Arrivé en septembre 2021 à la tête de Y.SPOT, Philippe Watteau y est comme un poisson dans l’eau. «
Depuis toujours, ma boussole c’est l’innovation et l’avancée technologique. J’aime être là où on prépare l’avenir. Mon obsession est que l’industrie et les scientifiques travaillent main dans la main pour y arriver, en adressant ensemble les questions d’usages et les dimensions sociétales. Au sein de Y.SPOT, mon rôle sera de créer des ponts entre ces différents mondes qui ont longtemps avancé sans vraiment se parler. Aujourd’hui, les conditions de l’alchimie sont réunies », glisse-t-il enthousiaste.
Y.SPOT © F. Ardito / CEA
Un innovateur au carrefour entre l’industrie et le CEA
Philippe Watteau n’a pas atterri dans le milieu scientifique et technologique par hasard. Fils d’un professeur de mathématiques et d’une mère commerciale, il se passionne très jeune pour les sciences et la technologie. Au point de transformer sa chambre d’adolescent en véritable laboratoire. «
Mon bureau était une paillasse où je soudais des circuits électroniques tout en écoutant France Culture… J’aimais expérimenter, bricoler et apprendre. Mais ma carrière d’apprenti-scientifique s’est arrêté assez vite face à mes premières désillusions scientifiques », raconte-t-il hilare.
Philippe Watteau ne deviendra pas ingénieur ou chercheur. Qu’à cela ne tienne, cela ne l’empêchera pas d’œuvrer pour l’innovation et embrasser une carrière qui pourra assouvir sa curiosité.
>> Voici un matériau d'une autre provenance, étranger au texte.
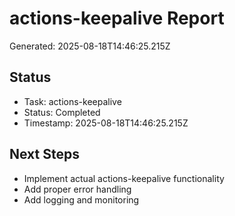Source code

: # actions-keepalive Report

Generated: 2025-08-18T14:46:25.215Z

## Status
- Task: actions-keepalive
- Status: Completed
- Timestamp: 2025-08-18T14:46:25.215Z

## Next Steps
- Implement actual actions-keepalive functionality
- Add proper error handling
- Add logging and monitoring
Il se tourne alors vers le commerce «
pour pouvoir travailler dans différents domaines ». Diplômé de l’Ecole de commerce EDHEC Business School et titulaire d’un bachelor de droit européen, il démarre sa carrière au sein du groupe Renault-Nissan-Mitsubishi, avant de rejoindre le CEA où il participera activement à la création de la direction des partenariats industriels à partir de 2010. Par la suite, il a été détaché chez Air Liquide - un des plus grands groupes mondiaux de gaz industriels - ou plus récemment au sein de la société spécialisée dans la mobilité électrique et autonome Védecom.
De nouveaux horizons avec le CEA comme port d’attache
Ces
aller-retours entre l’industrie et le monde académique sont essentiels pour Philippe Watteau. C’est pour lui une façon de rester connecté au réel. «
En réalité, je ne quitte jamais vraiment le CEA. Il reste mon port d’attache. Mais ces incursions dans le privé me permettent de garder le contact avec les enjeux industriels, d’appréhender les besoins en innovation mais aussi de faire connaître aux entreprises l’avancée des recherches scientifiques et technologiques », explique-t-il. «
Philippe est un peu un explorateur scientifique. Il a besoin de découvrir de nouveaux horizons, étudier et collecter toujours plus d’informations. Et à chaque fois, ce savoir l’a enrichi et lui a permis de capter de nouvelles opportunités et créer des conditions favorables à l’innovation au CEA », estime un de ses plus proches collègues, Pierre-Michael Micaletti, de la direction de l’institut du CEA List.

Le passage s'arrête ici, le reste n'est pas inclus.